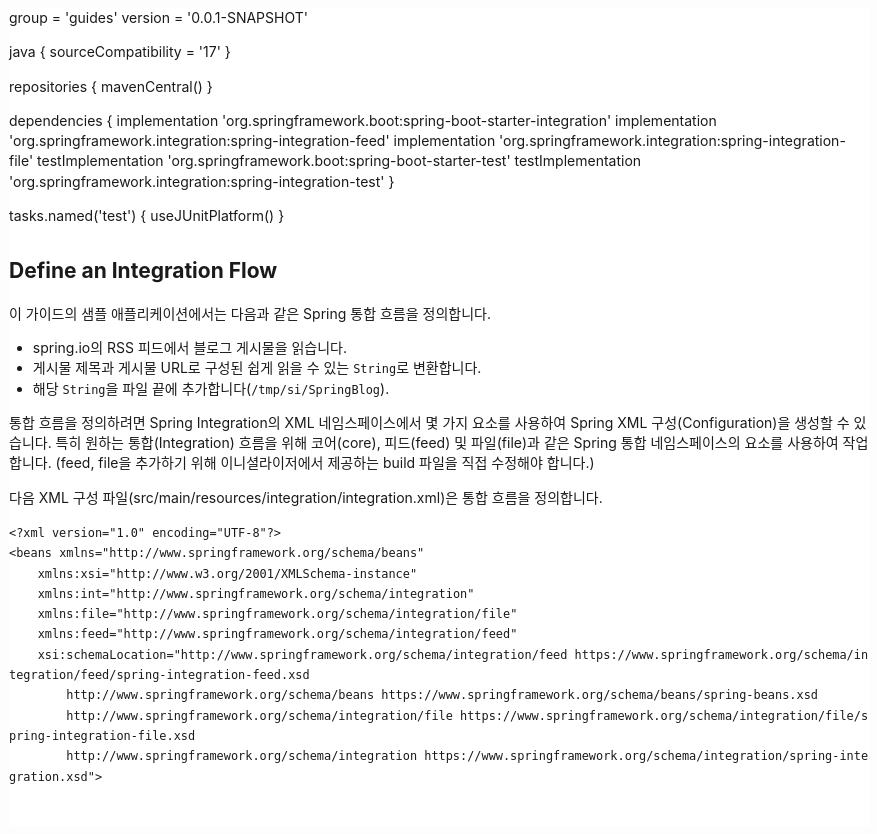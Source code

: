 group = 'guides'
version = '0.0.1-SNAPSHOT'

java {
    sourceCompatibility = '17'
}

repositories {
    mavenCentral()
}

dependencies {
    implementation 'org.springframework.boot:spring-boot-starter-integration'
    implementation 'org.springframework.integration:spring-integration-feed'
    implementation 'org.springframework.integration:spring-integration-file'
    testImplementation 'org.springframework.boot:spring-boot-starter-test'
    testImplementation 'org.springframework.integration:spring-integration-test'
}

tasks.named('test') {
    useJUnitPlatform()
}</code></pre>
<h2 id="define-an-integration-flow">Define an Integration Flow</h2>
<p>이 가이드의 샘플 애플리케이션에서는 다음과 같은 Spring 통합 흐름을 정의합니다.</p>
<ul>
<li>spring.io의 RSS 피드에서 블로그 게시물을 읽습니다.</li>
<li>게시물 제목과 게시물 URL로 구성된 쉽게 읽을 수 있는 <code>String</code>로 변환합니다.</li>
<li>해당 <code>String</code>을 파일 끝에 추가합니다(<code>/tmp/si/SpringBlog</code>).</li>
</ul>
<p>통합 흐름을 정의하려면 Spring Integration의 XML 네임스페이스에서 몇 가지 요소를 사용하여 Spring XML 구성(Configuration)을 생성할 수 있습니다. 특히 원하는 통합(Integration) 흐름을 위해 코어(core), 피드(feed) 및 파일(file)과 같은 Spring 통합 네임스페이스의 요소를 사용하여 작업합니다. (feed, file을 추가하기 위해 이니셜라이저에서 제공하는 build 파일을 직접 수정해야 합니다.)</p>
<p>다음 XML 구성 파일(src/main/resources/integration/integration.xml)은 통합 흐름을 정의합니다.</p>
<pre><code class="language-xml"><span class="token prolog">&lt;?xml version="1.0" encoding="UTF-8"?&gt;</span>
<span class="token tag"><span class="token tag"><span class="token punctuation">&lt;</span>beans</span> <span class="token attr-name">xmlns</span><span class="token attr-value"><span class="token punctuation">=</span><span class="token punctuation">"</span>http://www.springframework.org/schema/beans<span class="token punctuation">"</span></span>
	<span class="token attr-name"><span class="token namespace">xmlns:</span>xsi</span><span class="token attr-value"><span class="token punctuation">=</span><span class="token punctuation">"</span>http://www.w3.org/2001/XMLSchema-instance<span class="token punctuation">"</span></span>
	<span class="token attr-name"><span class="token namespace">xmlns:</span>int</span><span class="token attr-value"><span class="token punctuation">=</span><span class="token punctuation">"</span>http://www.springframework.org/schema/integration<span class="token punctuation">"</span></span>
	<span class="token attr-name"><span class="token namespace">xmlns:</span>file</span><span class="token attr-value"><span class="token punctuation">=</span><span class="token punctuation">"</span>http://www.springframework.org/schema/integration/file<span class="token punctuation">"</span></span>
	<span class="token attr-name"><span class="token namespace">xmlns:</span>feed</span><span class="token attr-value"><span class="token punctuation">=</span><span class="token punctuation">"</span>http://www.springframework.org/schema/integration/feed<span class="token punctuation">"</span></span>
	<span class="token attr-name"><span class="token namespace">xsi:</span>schemaLocation</span><span class="token attr-value"><span class="token punctuation">=</span><span class="token punctuation">"</span>http://www.springframework.org/schema/integration/feed https://www.springframework.org/schema/integration/feed/spring-integration-feed.xsd
		http://www.springframework.org/schema/beans https://www.springframework.org/schema/beans/spring-beans.xsd
		http://www.springframework.org/schema/integration/file https://www.springframework.org/schema/integration/file/spring-integration-file.xsd
		http://www.springframework.org/schema/integration https://www.springframework.org/schema/integration/spring-integration.xsd<span class="token punctuation">"</span></span><span class="token punctuation">&gt;</span></span>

WHAT NEEDS TO BE DONE> Within the listing, how many lines include the string "boot"? Supply the number and no further words.

SOLVED PROBLEM> 2